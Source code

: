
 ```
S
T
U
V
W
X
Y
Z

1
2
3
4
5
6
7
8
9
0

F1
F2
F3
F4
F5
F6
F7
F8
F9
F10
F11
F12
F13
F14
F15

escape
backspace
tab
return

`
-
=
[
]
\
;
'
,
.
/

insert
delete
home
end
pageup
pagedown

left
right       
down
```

──────────────────────────────

Write the listing out again in full, exactly as it stands above.

Source code

:
 ```
S
T
U
V
W
X
Y
Z

1
2
3
4
5
6
7
8
9
0

F1
F2
F3
F4
F5
F6
F7
F8
F9
F10
F11
F12
F13
F14
F15

escape
backspace
tab
return

`
-
=
[
]
\
;
'
,
.
/

insert
delete
home
end
pageup
pagedown

left
right       
down
```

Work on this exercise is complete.